**ACTIVITY:** Return the lines below in which the string "Users" occurs.

Stored items
★ ★ ★ ★
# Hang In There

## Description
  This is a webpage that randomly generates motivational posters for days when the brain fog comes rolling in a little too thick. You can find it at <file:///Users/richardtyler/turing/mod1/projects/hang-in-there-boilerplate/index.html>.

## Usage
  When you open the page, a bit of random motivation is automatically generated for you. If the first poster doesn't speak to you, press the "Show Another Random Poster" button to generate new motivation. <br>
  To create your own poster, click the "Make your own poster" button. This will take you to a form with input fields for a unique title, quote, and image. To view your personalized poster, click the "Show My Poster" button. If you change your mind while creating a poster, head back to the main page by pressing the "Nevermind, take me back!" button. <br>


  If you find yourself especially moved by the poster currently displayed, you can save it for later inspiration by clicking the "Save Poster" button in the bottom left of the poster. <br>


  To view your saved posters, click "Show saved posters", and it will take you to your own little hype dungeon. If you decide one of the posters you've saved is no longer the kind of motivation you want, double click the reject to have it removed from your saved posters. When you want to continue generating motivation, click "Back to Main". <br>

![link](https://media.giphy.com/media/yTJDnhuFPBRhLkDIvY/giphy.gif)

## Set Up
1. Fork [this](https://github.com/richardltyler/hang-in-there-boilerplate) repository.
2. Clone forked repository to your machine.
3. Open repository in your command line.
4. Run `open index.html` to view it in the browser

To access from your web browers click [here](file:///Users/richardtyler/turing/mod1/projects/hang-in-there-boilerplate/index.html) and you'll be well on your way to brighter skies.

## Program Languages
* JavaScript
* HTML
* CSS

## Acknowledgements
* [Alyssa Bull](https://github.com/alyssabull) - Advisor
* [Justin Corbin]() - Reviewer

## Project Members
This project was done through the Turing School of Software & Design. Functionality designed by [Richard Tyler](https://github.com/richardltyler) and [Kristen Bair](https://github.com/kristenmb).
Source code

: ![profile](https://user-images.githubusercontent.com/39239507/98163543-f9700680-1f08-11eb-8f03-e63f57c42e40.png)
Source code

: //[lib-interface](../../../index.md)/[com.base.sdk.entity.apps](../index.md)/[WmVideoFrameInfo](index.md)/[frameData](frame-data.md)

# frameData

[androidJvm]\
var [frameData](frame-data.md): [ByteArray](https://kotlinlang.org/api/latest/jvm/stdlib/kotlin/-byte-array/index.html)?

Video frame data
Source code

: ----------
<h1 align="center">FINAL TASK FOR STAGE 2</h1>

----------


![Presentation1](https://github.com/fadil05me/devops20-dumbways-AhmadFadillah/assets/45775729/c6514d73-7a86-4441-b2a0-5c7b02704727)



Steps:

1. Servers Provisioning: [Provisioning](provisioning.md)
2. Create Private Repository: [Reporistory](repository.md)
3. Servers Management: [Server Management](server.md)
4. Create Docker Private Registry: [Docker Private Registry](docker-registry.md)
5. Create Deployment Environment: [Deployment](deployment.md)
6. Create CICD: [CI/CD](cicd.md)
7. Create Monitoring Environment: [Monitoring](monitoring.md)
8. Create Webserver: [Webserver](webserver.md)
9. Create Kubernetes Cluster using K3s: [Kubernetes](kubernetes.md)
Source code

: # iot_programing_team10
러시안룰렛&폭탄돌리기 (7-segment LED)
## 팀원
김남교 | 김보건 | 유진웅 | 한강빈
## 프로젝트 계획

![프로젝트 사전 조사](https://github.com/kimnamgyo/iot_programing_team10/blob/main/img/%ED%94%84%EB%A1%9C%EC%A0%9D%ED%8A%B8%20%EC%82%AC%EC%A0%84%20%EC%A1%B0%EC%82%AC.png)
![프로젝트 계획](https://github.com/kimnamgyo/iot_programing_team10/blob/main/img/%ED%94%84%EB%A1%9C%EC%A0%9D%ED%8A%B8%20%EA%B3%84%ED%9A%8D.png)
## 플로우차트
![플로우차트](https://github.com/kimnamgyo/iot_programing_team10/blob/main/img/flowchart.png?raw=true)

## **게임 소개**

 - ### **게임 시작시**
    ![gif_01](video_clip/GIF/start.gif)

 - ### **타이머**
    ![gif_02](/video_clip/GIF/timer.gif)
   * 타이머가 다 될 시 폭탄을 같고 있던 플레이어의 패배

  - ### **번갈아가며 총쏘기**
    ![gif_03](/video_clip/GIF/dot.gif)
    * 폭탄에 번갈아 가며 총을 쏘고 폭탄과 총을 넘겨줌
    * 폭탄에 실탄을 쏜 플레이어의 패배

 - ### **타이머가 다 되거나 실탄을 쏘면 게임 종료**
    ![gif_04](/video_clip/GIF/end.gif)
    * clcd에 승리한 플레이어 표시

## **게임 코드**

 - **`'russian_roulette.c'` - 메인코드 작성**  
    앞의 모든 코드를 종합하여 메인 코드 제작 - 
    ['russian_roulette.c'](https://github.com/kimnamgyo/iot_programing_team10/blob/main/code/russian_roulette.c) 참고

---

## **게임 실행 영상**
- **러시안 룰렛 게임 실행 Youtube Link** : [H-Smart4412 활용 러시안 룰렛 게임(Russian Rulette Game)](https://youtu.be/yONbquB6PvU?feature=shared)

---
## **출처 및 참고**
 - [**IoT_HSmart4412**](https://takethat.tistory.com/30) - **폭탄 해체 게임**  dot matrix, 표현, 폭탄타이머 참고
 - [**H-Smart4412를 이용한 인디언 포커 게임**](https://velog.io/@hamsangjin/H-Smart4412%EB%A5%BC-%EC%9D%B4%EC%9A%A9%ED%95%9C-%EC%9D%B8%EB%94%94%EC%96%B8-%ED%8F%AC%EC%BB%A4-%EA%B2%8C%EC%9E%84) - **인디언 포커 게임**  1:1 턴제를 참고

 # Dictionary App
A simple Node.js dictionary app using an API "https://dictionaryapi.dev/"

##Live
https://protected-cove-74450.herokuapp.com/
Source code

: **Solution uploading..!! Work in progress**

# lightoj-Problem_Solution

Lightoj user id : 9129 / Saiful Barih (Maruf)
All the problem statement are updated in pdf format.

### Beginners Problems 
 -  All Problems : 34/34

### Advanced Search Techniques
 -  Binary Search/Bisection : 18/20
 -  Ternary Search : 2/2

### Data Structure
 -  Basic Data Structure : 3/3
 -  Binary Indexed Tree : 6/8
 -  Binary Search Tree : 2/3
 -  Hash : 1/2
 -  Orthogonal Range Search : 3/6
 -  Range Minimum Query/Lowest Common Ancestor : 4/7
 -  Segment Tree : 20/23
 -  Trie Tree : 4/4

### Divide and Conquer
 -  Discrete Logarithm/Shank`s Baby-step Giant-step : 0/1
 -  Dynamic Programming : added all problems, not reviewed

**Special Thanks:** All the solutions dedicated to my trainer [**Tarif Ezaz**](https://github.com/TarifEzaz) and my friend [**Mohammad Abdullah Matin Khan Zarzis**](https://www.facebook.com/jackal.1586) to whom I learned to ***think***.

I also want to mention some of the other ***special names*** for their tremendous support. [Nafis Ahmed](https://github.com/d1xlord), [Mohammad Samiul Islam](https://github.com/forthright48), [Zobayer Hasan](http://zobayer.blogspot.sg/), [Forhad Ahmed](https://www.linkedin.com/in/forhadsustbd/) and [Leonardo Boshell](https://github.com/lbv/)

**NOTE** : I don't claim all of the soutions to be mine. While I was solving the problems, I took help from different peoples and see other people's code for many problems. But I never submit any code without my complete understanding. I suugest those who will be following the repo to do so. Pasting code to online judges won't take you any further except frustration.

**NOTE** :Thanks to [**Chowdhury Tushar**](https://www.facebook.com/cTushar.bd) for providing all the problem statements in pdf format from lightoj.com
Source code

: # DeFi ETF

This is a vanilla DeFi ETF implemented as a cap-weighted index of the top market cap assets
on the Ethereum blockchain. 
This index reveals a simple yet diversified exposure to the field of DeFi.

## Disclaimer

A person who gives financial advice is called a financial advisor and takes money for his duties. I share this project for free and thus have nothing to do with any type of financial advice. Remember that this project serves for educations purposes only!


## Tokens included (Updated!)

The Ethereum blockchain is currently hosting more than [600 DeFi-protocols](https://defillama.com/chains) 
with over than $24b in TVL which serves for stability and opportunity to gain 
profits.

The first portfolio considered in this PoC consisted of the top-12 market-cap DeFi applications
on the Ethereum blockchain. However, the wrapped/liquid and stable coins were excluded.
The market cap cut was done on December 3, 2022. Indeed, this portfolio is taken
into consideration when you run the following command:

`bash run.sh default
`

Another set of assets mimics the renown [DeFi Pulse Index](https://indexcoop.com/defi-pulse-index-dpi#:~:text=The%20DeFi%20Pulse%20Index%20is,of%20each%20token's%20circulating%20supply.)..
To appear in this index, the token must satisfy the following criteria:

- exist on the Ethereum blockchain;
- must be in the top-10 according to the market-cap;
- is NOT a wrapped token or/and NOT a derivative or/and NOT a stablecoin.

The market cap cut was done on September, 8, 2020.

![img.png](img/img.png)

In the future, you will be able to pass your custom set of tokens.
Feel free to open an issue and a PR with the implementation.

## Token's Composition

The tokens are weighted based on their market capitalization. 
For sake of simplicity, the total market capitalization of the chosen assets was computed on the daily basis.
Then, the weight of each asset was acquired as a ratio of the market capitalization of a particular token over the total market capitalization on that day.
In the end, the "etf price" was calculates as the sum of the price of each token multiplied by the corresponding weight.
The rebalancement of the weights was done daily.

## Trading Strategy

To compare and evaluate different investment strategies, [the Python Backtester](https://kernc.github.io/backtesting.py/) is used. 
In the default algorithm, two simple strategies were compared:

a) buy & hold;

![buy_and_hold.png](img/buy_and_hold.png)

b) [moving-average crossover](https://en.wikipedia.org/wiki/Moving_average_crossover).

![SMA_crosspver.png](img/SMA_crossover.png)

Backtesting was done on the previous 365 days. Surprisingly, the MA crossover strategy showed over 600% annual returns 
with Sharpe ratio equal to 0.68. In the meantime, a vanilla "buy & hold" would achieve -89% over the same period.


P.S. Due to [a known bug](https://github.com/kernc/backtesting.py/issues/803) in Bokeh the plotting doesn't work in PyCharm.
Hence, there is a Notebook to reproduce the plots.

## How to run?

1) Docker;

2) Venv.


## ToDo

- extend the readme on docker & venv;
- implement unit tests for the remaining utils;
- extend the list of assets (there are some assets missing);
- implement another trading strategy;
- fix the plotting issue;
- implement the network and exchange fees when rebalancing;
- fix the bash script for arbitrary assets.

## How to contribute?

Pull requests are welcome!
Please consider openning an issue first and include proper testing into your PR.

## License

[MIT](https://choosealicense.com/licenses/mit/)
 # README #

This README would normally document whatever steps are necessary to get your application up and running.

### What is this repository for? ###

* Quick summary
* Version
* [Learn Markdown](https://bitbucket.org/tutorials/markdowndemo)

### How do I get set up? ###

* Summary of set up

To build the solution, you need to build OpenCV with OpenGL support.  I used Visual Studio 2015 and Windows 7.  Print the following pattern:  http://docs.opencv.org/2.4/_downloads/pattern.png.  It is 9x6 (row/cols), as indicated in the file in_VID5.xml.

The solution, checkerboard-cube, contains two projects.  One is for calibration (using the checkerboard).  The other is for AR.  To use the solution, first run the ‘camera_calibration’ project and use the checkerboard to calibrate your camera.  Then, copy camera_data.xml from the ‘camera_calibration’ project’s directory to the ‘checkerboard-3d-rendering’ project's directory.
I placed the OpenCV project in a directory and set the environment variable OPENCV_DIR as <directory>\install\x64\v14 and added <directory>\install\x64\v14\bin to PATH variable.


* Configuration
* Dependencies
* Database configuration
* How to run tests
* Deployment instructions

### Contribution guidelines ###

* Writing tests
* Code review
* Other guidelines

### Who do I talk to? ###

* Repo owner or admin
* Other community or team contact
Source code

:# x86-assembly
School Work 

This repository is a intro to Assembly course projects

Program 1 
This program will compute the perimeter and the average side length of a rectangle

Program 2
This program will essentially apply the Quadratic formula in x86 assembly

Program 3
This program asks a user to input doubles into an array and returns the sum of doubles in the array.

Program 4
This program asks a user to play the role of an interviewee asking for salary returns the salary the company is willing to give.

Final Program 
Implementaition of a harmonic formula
★ ★ ★ ★
**ANSWER AREA:**
  This is a webpage that randomly generates motivational posters for days when the brain fog comes rolling in a little too thick. You can find it at <file:///Users/richardtyler/turing/mod1/projects/hang-in-there-boilerplate/index.html>.
To access from your web browers click [here](file:///Users/richardtyler/turing/mod1/projects/hang-in-there-boilerplate/index.html) and you'll be well on your way to brighter skies.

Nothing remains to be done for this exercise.